European leaders took steps to deal with some of their long term financial problems at a summit in Brussels last week.  But they are moving ahead without one of the continent's largest economies Britain, and they left some important problems unresolved.

It was a long night of negotiating at European Union headquarters in Brussels, lasting well past midnight.  

Inside, the 27 European leaders tried to negotiate new fiscal rules.  But in the end, British Prime Minister David Cameron vetoed the deal, leading to some apparently frosty moments with French President Nicolas Sarkozy and other leaders.

The man who chairs EU summits explained what happened.

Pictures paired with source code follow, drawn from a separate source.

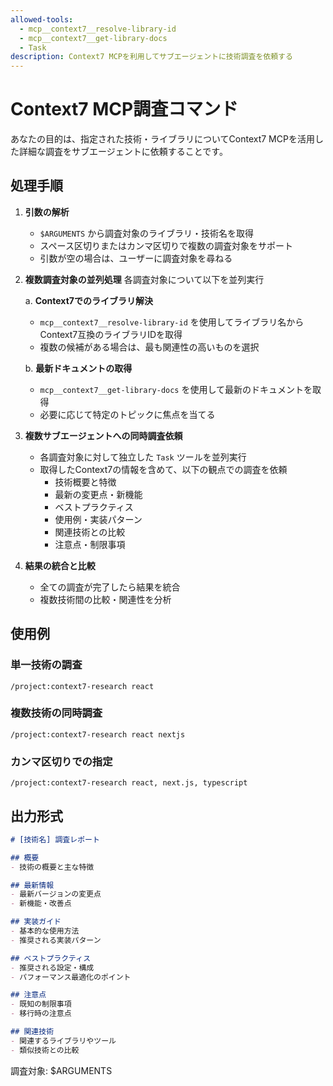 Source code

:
 ```yaml
---
allowed-tools:
  - mcp__context7__resolve-library-id
  - mcp__context7__get-library-docs
  - Task
description: Context7 MCPを利用してサブエージェントに技術調査を依頼する
---
```


# Context7 MCP調査コマンド

あなたの目的は、指定された技術・ライブラリについてContext7 MCPを活用した詳細な調査をサブエージェントに依頼することです。

## 処理手順

1. **引数の解析**
   - `$ARGUMENTS` から調査対象のライブラリ・技術名を取得
   - スペース区切りまたはカンマ区切りで複数の調査対象をサポート
   - 引数が空の場合は、ユーザーに調査対象を尋ねる

2. **複数調査対象の並列処理**
   各調査対象について以下を並列実行

   a. **Context7でのライブラリ解決**
      - `mcp__context7__resolve-library-id` を使用してライブラリ名からContext7互換のライブラリIDを取得
      - 複数の候補がある場合は、最も関連性の高いものを選択

   b. **最新ドキュメントの取得**
      - `mcp__context7__get-library-docs` を使用して最新のドキュメントを取得
      - 必要に応じて特定のトピックに焦点を当てる

3. **複数サブエージェントへの同時調査依頼**
   - 各調査対象に対して独立した `Task` ツールを並列実行
   - 取得したContext7の情報を含めて、以下の観点での調査を依頼
     - 技術概要と特徴
     - 最新の変更点・新機能
     - ベストプラクティス
     - 使用例・実装パターン
     - 関連技術との比較
     - 注意点・制限事項

4. **結果の統合と比較**
   - 全ての調査が完了したら結果を統合
   - 複数技術間の比較・関連性を分析

## 使用例

### 単一技術の調査
```
/project:context7-research react
```

### 複数技術の同時調査
```
/project:context7-research react nextjs
```

### カンマ区切りでの指定
```
/project:context7-research react, next.js, typescript
```

## 出力形式
```markdown
# [技術名] 調査レポート

## 概要
- 技術の概要と主な特徴

## 最新情報
- 最新バージョンの変更点
- 新機能・改善点

## 実装ガイド
- 基本的な使用方法
- 推奨される実装パターン

## ベストプラクティス
- 推奨される設定・構成
- パフォーマンス最適化のポイント

## 注意点
- 既知の制限事項
- 移行時の注意点

## 関連技術
- 関連するライブラリやツール
- 類似技術との比較
```

調査対象: $ARGUMENTS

"The 17 member states of the euro zone and already many others are committed to a new fiscal compact, " said Cameron.  "It is about more fiscal discipline, more automatic sanctions, stricter surveillance."

But Britain won't participate.  Back in London, Cameron defended his decision at a typically raucous session of parliament.

"Frankly I have to tell the house, the choice was a treaty without proper safeguards or no treaty and the right answer was no treaty," said Cameron.  "It was not an easy thing to do, but it was the right thing to do."

Cameron said he vetoed the plan, preventing it from becoming official EU policy, because it would have hurt Britain's important financial services industry and given too much power over the British budget to bureaucrats in Brussels.

As expected the move was not welcomed by the opposition leader.

"He has given up our seat at the table," Edward Miliband said.  "He has exposed, not protected, British business.  And he has come back with a bad deal for Britain."

Somewhat less expected was criticism from Cameron's coalition partner and deputy prime minister, Nick Clegg.

"I think isolation in Europe, when we are one against 26 is potentially a bad thing for jobs, bad thing for growth and a bad thing for the livelihoods of millions of people in this country," said Clegg.

Britain has previously excluded itself from the common euro currency and refused to join the EU's open-borders agreement.  But it still manages to be an influential member of the group.  Cameron says the decision to allow the others to go ahead with new fiscal rules will be no different.  

"When it comes to things like defense, we are the key European member of NATO," noted Cameron.  "When it comes to the single market, we're probably the most respected voice in the European Union.  But when it comes to the eurozone, should we really argue we have to be at every meeting where they discuss the euro?"

But some analysts say the decision will leave Britain on the outside of important discussions that will affect its key trading partners in Europe during this economically fragile period.  Among them is Mujtaba Rahman of the Eurasia Group risk assessment firm.

"The UK is in effect now completely isolated," said Rahman.  "In effect, he's out in the cold and it's going to make the UK's relationship with the EU going forward much more complicated, much more precarious."

And the top EU economics official says British banks and brokers will not escape tighter regulation designed to avoid a repeat of the current crisis.

"That's not going to happen," said EU Economics Commissioner Olli Rehn.

More importantly, according to Jennifer McKeown of Capital Economics, the EU leaders didn't do enough to solve their main problems at the summit - which she says are lack of competitiveness and slow growth.

"We're now forecasting that Greece will leave the eurozone next year," said McKeown.  "And we think there's a good possibility that some other small economies follow it, perhaps in 2013.  At the moment, we've penciled in the departure of Portugal and perhaps Ireland, too."

So for all the intra-Europe tension, and all the fallout back in Britain, the EU leaders may have only calmed the financial markets partly and temporarily.  Early next year, when some of the continent's troubled economies need to borrow more money, some analysts say the crisis atmosphere could easily return.